### WORK TO COMPLETE
Each line with the string "where" is to be copied from the records below.

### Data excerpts
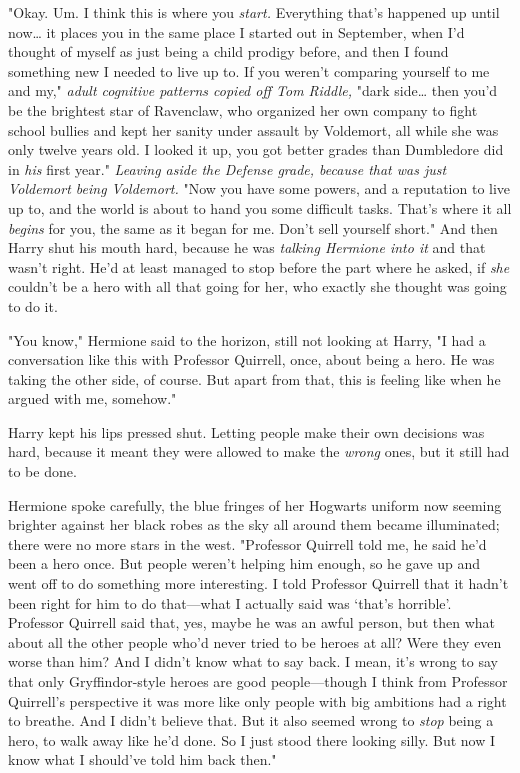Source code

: "Okay. Um. I think this is where you \emph{start.} Everything that's happened
up until now{\ldots} it places you in the same place I started out in
September, when I'd thought of myself as just being a child prodigy before, and
then I found something new I needed to live up to. If you weren't comparing
yourself to me and my," \emph{adult cognitive patterns copied off Tom Riddle,}
"dark side{\ldots} then you'd be the brightest star of Ravenclaw, who organized
her own company to fight school bullies and kept her sanity under assault by
Voldemort, all while she was only twelve years old. I looked it up, you got
better grades than Dumbledore did in \emph{his} first year." \emph{Leaving
aside the Defense grade, because that was just Voldemort being Voldemort.} "Now
you have some powers, and a reputation to live up to, and the world is about to
hand you some difficult tasks. That's where it all \emph{begins} for you, the
same as it began for me. Don't sell yourself short." And then Harry shut his
mouth hard, because he was \emph{talking Hermione into it} and that wasn't
right. He'd at least managed to stop before the part where he asked, if
\emph{she} couldn't be a hero with all that going for her, who exactly she
thought was going to do it.

"You know," Hermione said to the horizon, still not looking at Harry, "I had a
conversation like this with Professor Quirrell, once, about being a hero. He
was taking the other side, of course. But apart from that, this is feeling like
when he argued with me, somehow."

Harry kept his lips pressed shut. Letting people make their own decisions was
hard, because it meant they were allowed to make the \emph{wrong} ones, but it
still had to be done.

Hermione spoke carefully, the blue fringes of her Hogwarts uniform now seeming
brighter against her black robes as the sky all around them became illuminated;
there were no more stars in the west. "Professor Quirrell told me, he said he'd
been a hero once. But people weren't helping him enough, so he gave up and went
off to do something more interesting. I told Professor Quirrell that it hadn't
been right for him to do that---what I actually said was `that's horrible'.
Professor Quirrell said that, yes, maybe he was an awful person, but then what
about all the other people who'd never tried to be heroes at all? Were they
even worse than him? And I didn't know what to say back. I mean, it's wrong to
say that only Gryffindor-style heroes are good people---though I think from
Professor Quirrell's perspective it was more like only people with big
ambitions had a right to breathe. And I didn't believe that. But it also seemed
wrong to \emph{stop} being a hero, to walk away like he'd done. So I just stood
there looking silly. But now I know what I should've told him back then."

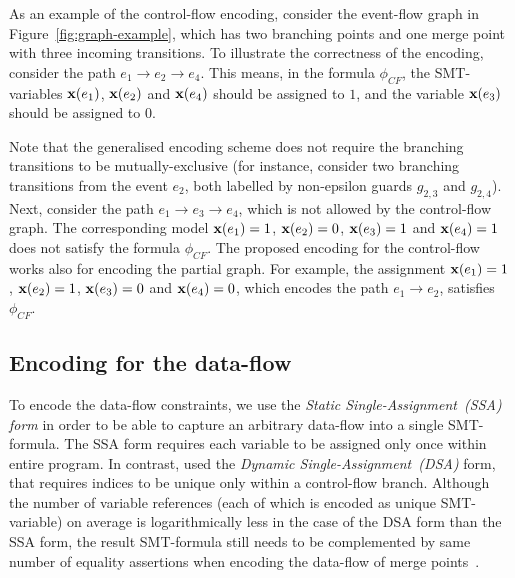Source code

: As an example of the control-flow encoding, consider the event-flow graph in Figure~\ref{fig:graph-example}, which has two branching points and one merge point with three incoming transitions.
To illustrate the correctness of the encoding, consider the path $e_1 \rightarrow e_2 \rightarrow e_4$.
This means, in the formula $\phi_{CF}$, the SMT-variables $\mathbf{x}(e_1)$, $\mathbf{x}(e_2)$ and $\mathbf{x}(e_4)$ should be assigned to  $1$, and the variable $\mathbf{x}(e_3)$ should be assigned to $0$.

Note that the generalised encoding scheme does not require the branching transitions to be mutually-exclusive (for instance, consider two branching transitions from the event $e_2$, both labelled by non-epsilon guards $g_{2,3}$ and $g_{2,4}$).
Next, consider the path $e_1 \rightarrow e_3 \rightarrow e_4$, which is not allowed by the control-flow graph.
The corresponding model $\mathbf{x}(e_1)=1$, $\mathbf{x}(e_2)=0$, $\mathbf{x}(e_3)=1$ and $\mathbf{x}(e_4)=1$ does not satisfy the formula $\phi_{CF}$.
The proposed encoding for the control-flow works also for encoding the partial graph.
For example, the assignment $\mathbf{x}(e_1)=1$, $\mathbf{x}(e_2)=1$, $\mathbf{x}(e_3)=0$ and $\mathbf{x}(e_4)=0$, which encodes the path $e_1 \rightarrow e_2$, satisfies $\phi_{CF}$.

\subsection{Encoding for the data-flow}
\label{ch:enc:bmc:df}

To encode the data-flow constraints, we use the \textit{Static Single-Assignment~(SSA) form} in order to be able to capture an arbitrary data-flow into a single SMT-formula.
The SSA form requires each variable to be assigned only once within entire program.
In contrast, \porthos{} used the \textit{Dynamic Single-Assignment~(DSA)} form, that requires indices to be unique only within a control-flow branch.
Although the number of variable references (each of which is encoded as unique SMT-variable) on average is logarithmically less in the case of the DSA form than the SSA form, the result SMT-formula still needs to be complemented by same number of equality assertions when encoding the data-flow of merge points~\cite{Porthos17a}.

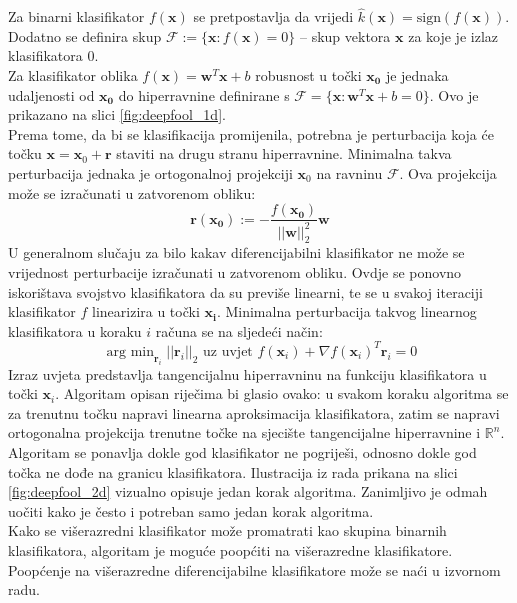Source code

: \documentclass[utf8, diplomski]{fer}
\begin{document}
Za binarni klasifikator $f(\boldsymbol{x})$ se pretpostavlja da vrijedi $\hat{k}(\boldsymbol{x}) = \text{sign}(f(\boldsymbol{x}))$. Dodatno se definira skup $\mathscr{F} := \{\boldsymbol{x} : f(\boldsymbol{x}) = 0\}$ -- skup vektora $\boldsymbol{x}$ za koje je izlaz klasifikatora $0$. \\
Za klasifikator oblika $f(\boldsymbol{x}) = \boldsymbol{w}^{T}\boldsymbol{x} + b$ robusnost u točki $\boldsymbol{x_{0}}$ je jednaka udaljenosti od $\boldsymbol{x_{0}}$ do hiperravnine definirane s $\mathscr{F} = \{\boldsymbol{x} : \boldsymbol{w}^{T}\boldsymbol{x}+b=0\}$. Ovo je prikazano na slici \ref{fig:deepfool_1d}. \\
Prema tome, da bi se klasifikacija promijenila, potrebna je perturbacija koja će točku $\boldsymbol{x} = \boldsymbol{x}_{0} + \boldsymbol{r}$ staviti na drugu stranu hiperravnine. Minimalna takva perturbacija jednaka je ortogonalnoj projekciji $\boldsymbol{x}_{0}$ na ravninu $\mathscr{F}$. Ova projekcija može se izračunati u zatvorenom obliku:
\begin{equation}
	\boldsymbol{r}(\boldsymbol{x_{0}}) := - \frac{f(\boldsymbol{x_{0}})}{||\boldsymbol{w}||_{2}^{2}}\boldsymbol{w}
\end{equation}
U generalnom slučaju za bilo kakav diferencijabilni klasifikator ne može se vrijednost perturbacije izračunati u zatvorenom obliku. Ovdje se ponovno iskorištava svojstvo klasifikatora da su previše linearni, te se u svakoj iteraciji klasifikator $f$ linearizira u točki $\boldsymbol{x_{i}}$. Minimalna perturbacija takvog linearnog klasifikatora u koraku $i$ računa se na sljedeći način:
\begin{equation}
	\mathop{\text{arg min}}_{\boldsymbol{r}_{i}}||\boldsymbol{r}_{i}||_{2} \text{ uz uvjet } f(\boldsymbol{x}_{i}) + \nabla f(\boldsymbol{x}_{i})^{T}\boldsymbol{r}_{i} = 0
\end{equation}
Izraz uvjeta predstavlja tangencijalnu hiperravninu na funkciju klasifikatora u točki $\boldsymbol{x}_{i}$. Algoritam opisan riječima bi glasio ovako: u svakom koraku algoritma se za trenutnu točku napravi linearna aproksimacija klasifikatora, zatim se napravi ortogonalna projekcija trenutne točke na sjecište tangencijalne hiperravnine i $\mathbb{R}^{n}$. Algoritam se ponavlja dokle god klasifikator ne pogriješi, odnosno dokle god točka ne dođe na granicu klasifikatora. Ilustracija iz rada prikana na slici \ref{fig:deepfool_2d} vizualno opisuje jedan korak algoritma. Zanimljivo je odmah uočiti kako je često i potreban samo jedan korak algoritma. \\
Kako se višerazredni klasifikator može promatrati kao skupina binarnih klasifikatora, algoritam je moguće poopćiti na višerazredne klasifikatore. Poopćenje na višerazredne diferencijabilne klasifikatore može se naći u izvornom radu\citep{MoosaviDezfooli2016DeepFoolAS}. \\
\end{document}
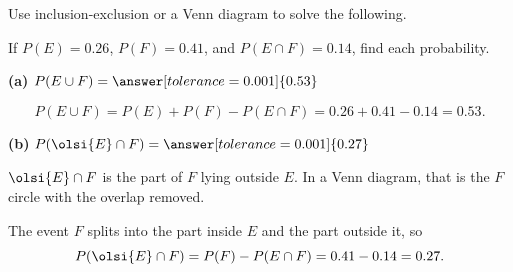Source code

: \documentclass[12pt]{ximera}
\begin{document}
\begin{problem}
Use inclusion-exclusion or a Venn diagram to solve the following.

If $P(E)=0.26$, $P(F)=0.41$, and $P(E\cap F)=0.14$, find each probability.

\begin{prompt}
\textbf{(a)} $P(E\cup F) = \answer[tolerance=0.001]{0.53}$

\begin{feedback}
\[ P(E\cup F)=P(E)+P(F)-P(E\cap F)=0.26+0.41-0.14=0.53. \]
\end{feedback}
\end{prompt}

\begin{prompt}
\textbf{(b)} $P\!\left(\olsi{E}\cap F\right) = \answer[tolerance=0.001]{0.27}$

\begin{hint}
$\olsi{E}\cap F$ is the part of $F$ lying outside $E$. In a Venn diagram, that is the
$F$ circle with the overlap removed.
\end{hint}

\begin{feedback}
The event $F$ splits into the part inside $E$ and the part outside it, so
\[ P\!\left(\olsi{E}\cap F\right)=P(F)-P(E\cap F)=0.41-0.14=0.27. \]
\end{feedback}
\end{prompt}
\end{problem}
\end{document}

### SOLVED EXERCISE
: "Okay. Um. I think this is where you \emph{start.} Everything that's happened
hand you some difficult tasks. That's where it all \emph{begins} for you, the
right. He'd at least managed to stop before the part where he asked, if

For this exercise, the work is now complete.